How to generalize the prediction to different scenarios is largely underexplored. In contrast to recent works that use the Cartesian coordinate system and global context images directly as input, we propose to leverage human prior knowledge including the comprehension of pairwise relations between agents and pairwise context information extracted by self-supervised learning approaches to attain an effective Frenet-based representation. We demonstrate that our approach achieves superior performance in terms of overall performance, zero-shot, and few-shot transferability across different traffic scenarios with diverse layouts.
 
Related Publications:
 

Continual / Lifelong Learning from Incremental Data

The current mainstream research focuses on how to achieve accurate prediction on one large dataset. However, whether the multi-agent trajectory prediction model can be trained with a sequence of datasets, i.e., continual learning settings, remains a question. Can the current prediction methods avoid catastrophic forgetting? Can we utilize the continual learning strategy in the multi-agent trajectory prediction application? Motivated by the generative replay methods in continual learning literature, we propose a multi-agent interaction behavior prediction framework with a graph neural network-based conditional generative memory system to mitigate catastrophic forgetting. To the best of our knowledge, this work is the first attempt to study the continual learning problem in multi-agent interaction behavior prediction problems. We empirically show that several approaches in literature indeed suffer from catastrophic forgetting, and our approach succeeds in maintaining a low prediction error when datasets come sequentially.

Related Publications:
 

Diverse Prediction and Generation with Deep Generative Models

The objective of generative models is to approximate the true data distribution, with which one can generate new samples similar to real data points with a proper variance. Generative models have been widely employed in representation learning and distribution approximation. We designed novel trajectory or human skeleton motion prediction methods based on deep generative models, which generate accurate and diverse prediction hypotheses. These methods can be broadly applied to time series prediction problems.

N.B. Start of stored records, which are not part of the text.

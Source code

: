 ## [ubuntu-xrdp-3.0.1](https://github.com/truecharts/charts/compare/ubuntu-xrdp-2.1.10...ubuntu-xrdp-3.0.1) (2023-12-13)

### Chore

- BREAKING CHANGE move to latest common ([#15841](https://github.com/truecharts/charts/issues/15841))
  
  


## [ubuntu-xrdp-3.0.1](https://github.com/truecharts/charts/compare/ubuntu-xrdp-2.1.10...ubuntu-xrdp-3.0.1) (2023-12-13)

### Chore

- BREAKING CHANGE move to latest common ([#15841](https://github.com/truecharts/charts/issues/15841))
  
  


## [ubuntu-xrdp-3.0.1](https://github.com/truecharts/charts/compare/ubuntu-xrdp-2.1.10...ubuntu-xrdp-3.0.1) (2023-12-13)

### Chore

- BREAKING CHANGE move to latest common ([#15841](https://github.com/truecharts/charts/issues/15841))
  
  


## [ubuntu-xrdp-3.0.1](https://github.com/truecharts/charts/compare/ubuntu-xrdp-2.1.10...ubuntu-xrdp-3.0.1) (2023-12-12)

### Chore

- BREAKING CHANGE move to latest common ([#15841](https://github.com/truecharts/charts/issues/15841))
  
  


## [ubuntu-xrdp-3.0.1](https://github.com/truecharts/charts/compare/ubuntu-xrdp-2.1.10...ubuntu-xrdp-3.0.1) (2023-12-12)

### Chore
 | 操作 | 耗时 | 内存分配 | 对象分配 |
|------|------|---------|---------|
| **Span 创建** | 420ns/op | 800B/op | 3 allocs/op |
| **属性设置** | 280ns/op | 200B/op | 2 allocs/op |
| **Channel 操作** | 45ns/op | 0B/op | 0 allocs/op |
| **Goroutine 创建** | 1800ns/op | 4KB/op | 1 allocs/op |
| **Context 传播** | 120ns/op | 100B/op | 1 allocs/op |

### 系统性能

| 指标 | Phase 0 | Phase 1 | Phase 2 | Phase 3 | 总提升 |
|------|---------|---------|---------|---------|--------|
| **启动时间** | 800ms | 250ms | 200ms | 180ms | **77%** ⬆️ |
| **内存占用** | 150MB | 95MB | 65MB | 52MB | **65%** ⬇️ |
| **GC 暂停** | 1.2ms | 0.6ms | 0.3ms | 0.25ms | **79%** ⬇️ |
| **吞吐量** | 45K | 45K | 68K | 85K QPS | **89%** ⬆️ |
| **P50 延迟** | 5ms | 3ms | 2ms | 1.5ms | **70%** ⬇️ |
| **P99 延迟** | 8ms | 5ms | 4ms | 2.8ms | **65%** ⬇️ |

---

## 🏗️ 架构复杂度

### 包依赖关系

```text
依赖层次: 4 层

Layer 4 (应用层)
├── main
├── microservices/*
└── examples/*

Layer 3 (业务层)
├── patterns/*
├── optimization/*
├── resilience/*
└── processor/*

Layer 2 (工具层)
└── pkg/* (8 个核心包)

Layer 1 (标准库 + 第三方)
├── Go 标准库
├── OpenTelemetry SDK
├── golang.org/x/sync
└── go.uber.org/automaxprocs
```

State Estimation with Learning-Based Models

We proposed a constrained mixture sequential Monte Carlo method that mitigates mode collapse in sequential Monte Carlo methods for tracking multiple targets and significantly improves tracking accuracy. Since prediction is a step in state estimation, we also proposed that the prior update in the state estimation framework can be implemented with any learning-based interaction-aware prediction model. The results in complex traffic scenarios show that using the prediction model outperforms purely physical models by a large margin due to the capability of relational reasoning. In particular, our method performs significantly better when handling missing or noisy sensor measurements.